▶ _Work order_
The reply should hold only the lines from the one with "If that fire before you" through the end of the data, each given exactly.

Dataset entries:

+-------+

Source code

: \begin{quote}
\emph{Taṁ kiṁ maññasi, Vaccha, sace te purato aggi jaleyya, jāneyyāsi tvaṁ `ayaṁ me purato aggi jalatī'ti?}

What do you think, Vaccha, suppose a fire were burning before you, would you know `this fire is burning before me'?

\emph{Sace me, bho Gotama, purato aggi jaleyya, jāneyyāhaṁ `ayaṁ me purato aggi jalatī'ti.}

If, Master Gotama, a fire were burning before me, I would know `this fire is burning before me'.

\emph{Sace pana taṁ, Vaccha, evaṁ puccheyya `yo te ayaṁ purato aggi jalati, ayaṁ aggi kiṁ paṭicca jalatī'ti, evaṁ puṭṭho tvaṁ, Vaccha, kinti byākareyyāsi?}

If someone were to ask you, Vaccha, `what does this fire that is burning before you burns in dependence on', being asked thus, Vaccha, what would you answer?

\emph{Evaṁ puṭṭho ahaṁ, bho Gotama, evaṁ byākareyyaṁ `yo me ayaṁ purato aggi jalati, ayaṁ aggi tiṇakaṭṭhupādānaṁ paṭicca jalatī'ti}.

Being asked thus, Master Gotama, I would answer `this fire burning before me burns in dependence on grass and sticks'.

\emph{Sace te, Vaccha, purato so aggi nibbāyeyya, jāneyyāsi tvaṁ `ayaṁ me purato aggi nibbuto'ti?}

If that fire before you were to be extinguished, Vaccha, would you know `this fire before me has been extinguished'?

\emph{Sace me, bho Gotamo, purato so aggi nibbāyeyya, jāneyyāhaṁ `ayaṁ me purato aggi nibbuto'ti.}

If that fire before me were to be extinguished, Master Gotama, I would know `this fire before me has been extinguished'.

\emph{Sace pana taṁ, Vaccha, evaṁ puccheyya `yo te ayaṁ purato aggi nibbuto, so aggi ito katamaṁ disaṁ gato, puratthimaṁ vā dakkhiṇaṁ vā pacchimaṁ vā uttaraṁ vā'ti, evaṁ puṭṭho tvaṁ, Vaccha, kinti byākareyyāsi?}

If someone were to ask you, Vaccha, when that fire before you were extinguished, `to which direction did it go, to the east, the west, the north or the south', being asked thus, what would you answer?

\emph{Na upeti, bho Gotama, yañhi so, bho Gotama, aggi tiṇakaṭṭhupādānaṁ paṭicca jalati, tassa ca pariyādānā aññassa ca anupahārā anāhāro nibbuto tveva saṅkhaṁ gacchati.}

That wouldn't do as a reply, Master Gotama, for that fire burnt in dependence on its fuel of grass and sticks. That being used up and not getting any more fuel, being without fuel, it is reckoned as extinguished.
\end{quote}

+-------+

▶ _Written solution_
If that fire before you were to be extinguished, Vaccha, would you know `this fire before me has been extinguished'?

\emph{Sace me, bho Gotamo, purato so aggi nibbāyeyya, jāneyyāhaṁ `ayaṁ me purato aggi nibbuto'ti.}

If that fire before me were to be extinguished, Master Gotama, I would know `this fire before me has been extinguished'.

\emph{Sace pana taṁ, Vaccha, evaṁ puccheyya `yo te ayaṁ purato aggi nibbuto, so aggi ito katamaṁ disaṁ gato, puratthimaṁ vā dakkhiṇaṁ vā pacchimaṁ vā uttaraṁ vā'ti, evaṁ puṭṭho tvaṁ, Vaccha, kinti byākareyyāsi?}

If someone were to ask you, Vaccha, when that fire before you were extinguished, `to which direction did it go, to the east, the west, the north or the south', being asked thus, what would you answer?

\emph{Na upeti, bho Gotama, yañhi so, bho Gotama, aggi tiṇakaṭṭhupādānaṁ paṭicca jalati, tassa ca pariyādānā aññassa ca anupahārā anāhāro nibbuto tveva saṅkhaṁ gacchati.}

That wouldn't do as a reply, Master Gotama, for that fire burnt in dependence on its fuel of grass and sticks. That being used up and not getting any more fuel, being without fuel, it is reckoned as extinguished.
\end{quote}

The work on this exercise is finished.